Pintu terbuka kurang dari lima detik dan asisten Tio Pradipandya memberi anggukan singkat. "Silakan, sudah ditunggu."
"Trims, Pak Bram," ucap Waffa dan berjalan masuk, menghadap Tio Pradipandya yang duduk di belakang meja kerja.
Abanos desk working seharga tiga milyar rupiah. Desain rangka yang kokoh, lebar tanpa sambungan, bermotif serat kayu alami dan ergonomis karena disesuaikan tinggi lengan penggunanya.
Arestio tidak perlu mengatakan apa-apa, cukup dengan gerakan tangan sederhana dan Pak Bram sudah beralih keluar ruangan.
"Om kelihatan jauh lebih sehat," ungkap Waffa, lebih dulu mendekat untuk mengulurkan tangan.
Senyum Arestio terlihat, balas mengulurkan tangan sehingga Waffa bisa memberi salam hormat yang pantas. "Om harus sehat. Dede sudah merengek karena Kaka terus memberimu tumpukan pekerjaan."
"Ketika kami enggak bersama, kesibukan justru menyelamatkan," ungkap Waffa lalu meletakkan sebendel berkas di meja, baru mundur untuk duduk.
Arestio meraih berkas tersebut, membacanya dalam diam. Laporan pekerjaan Kagendra, sekaligus kondisi terbaru Lyre. "Kenapa Kaka ingin melakukan pembelian untuk Camping Park itu?"
"Fran bilang Kagendra agak emosional memberi perintah, biasanya dia begitu saat tersinggung dan kesal."
"Bodoh sekali," ucap Arestio kemudian membuka berkas berikutnya, menatap lekat pada Waffa. "Dan kamu menyetujuinya?"

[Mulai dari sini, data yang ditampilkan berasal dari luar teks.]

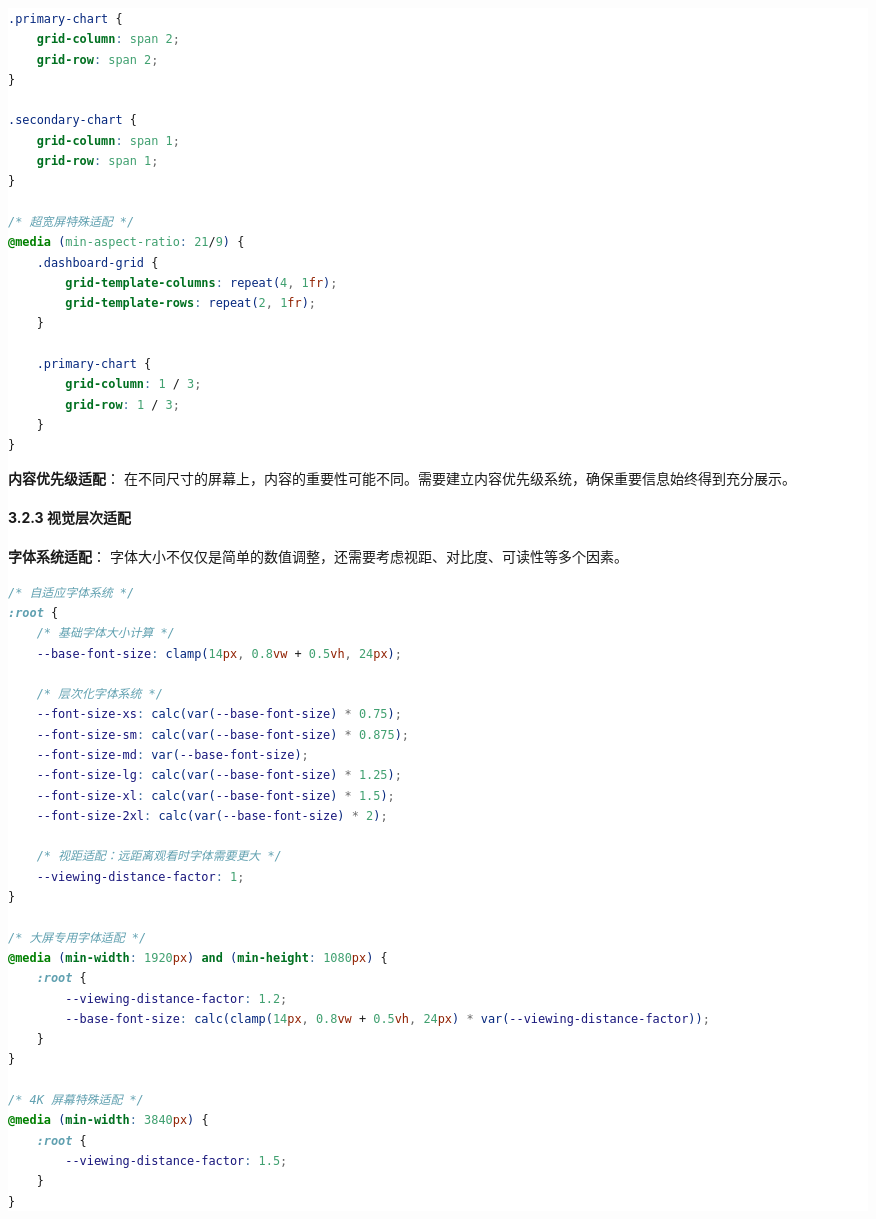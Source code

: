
 ```css
.primary-chart {
    grid-column: span 2;
    grid-row: span 2;
}

.secondary-chart {
    grid-column: span 1;
    grid-row: span 1;
}

/* 超宽屏特殊适配 */
@media (min-aspect-ratio: 21/9) {
    .dashboard-grid {
        grid-template-columns: repeat(4, 1fr);
        grid-template-rows: repeat(2, 1fr);
    }
    
    .primary-chart {
        grid-column: 1 / 3;
        grid-row: 1 / 3;
    }
}
```

**内容优先级适配**：
在不同尺寸的屏幕上，内容的重要性可能不同。需要建立内容优先级系统，确保重要信息始终得到充分展示。

#### 3.2.3 视觉层次适配

**字体系统适配**：
字体大小不仅仅是简单的数值调整，还需要考虑视距、对比度、可读性等多个因素。

```css
/* 自适应字体系统 */
:root {
    /* 基础字体大小计算 */
    --base-font-size: clamp(14px, 0.8vw + 0.5vh, 24px);
    
    /* 层次化字体系统 */
    --font-size-xs: calc(var(--base-font-size) * 0.75);
    --font-size-sm: calc(var(--base-font-size) * 0.875);
    --font-size-md: var(--base-font-size);
    --font-size-lg: calc(var(--base-font-size) * 1.25);
    --font-size-xl: calc(var(--base-font-size) * 1.5);
    --font-size-2xl: calc(var(--base-font-size) * 2);
    
    /* 视距适配：远距离观看时字体需要更大 */
    --viewing-distance-factor: 1;
}

/* 大屏专用字体适配 */
@media (min-width: 1920px) and (min-height: 1080px) {
    :root {
        --viewing-distance-factor: 1.2;
        --base-font-size: calc(clamp(14px, 0.8vw + 0.5vh, 24px) * var(--viewing-distance-factor));
    }
}

/* 4K 屏幕特殊适配 */
@media (min-width: 3840px) {
    :root {
        --viewing-distance-factor: 1.5;
    }
}
```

"Hari itu, sebelum kecelakaan terjadi, Fran sempat menghubungi Lyre untuk menanyakan perihal Camping Park dan Lyre berkata, wilayah tersebut dalam proses pengembangan, saya memeriksanya dan memang benar. Ada akses jalan besar yang siap dibuka, deretan lokasi wisata, ada dua universitas, tiga yayasan sekolah, satu diantaranya elite dan sekali pun ada masa-masa rawan letusan gunung Merapi, camping park tersebut berada dalam jarak aman, justru bisa digunakan sebagai tempat mengakomodir relawan."
Arestio mengangguk. "Sudah melakukan penawaran?"
"Dalam proses."
"Lyre juga yang sebelumnya memberi informasi tentang digital content, optimalizing marketing strategic."
"Ya, dengan begitu tiga puluh lima unit baru The Residence sold out pada hari pertama pembukaan pameran."
Arestio menghela napas panjang. "Dan si bodoh itu justru berencana menceraikannya ..."
"Kagendra jelas sudah berubah pikiran."
"Jika dia tidak melakukannya, Om yang akan meluruskan pikiran bodohnya itu," ucap Arestio dan memeriksa lembaran berkas berikutnya. "Tentang temporary amnesianya, Lyre sudah bersama Ravel dan stabil."
"Desire bilang kondisinya sangat baik, dengan Kagendra juga terlihat lebih baik ... saya sudah memberi kabar Prof. Lukito, bahwa Om Tio akan datang ke Yogyakarta dalam waktu dekat."
"Apa katanya?"
"Beliau berharap yang kali ini Om Tio memenuhi janji." Waffa sendiri tidak paham janji apa yang dimaksud namun raut wajah Arestio saat ini tampak semringah.
"Tentu saja." Arestio kemudian menggeser kursi rodanya mundur, mengambil berkas pada kabinet di samping kiri mejanya. "Kamu meminta Media Team untuk mengurus publisitas Kaka."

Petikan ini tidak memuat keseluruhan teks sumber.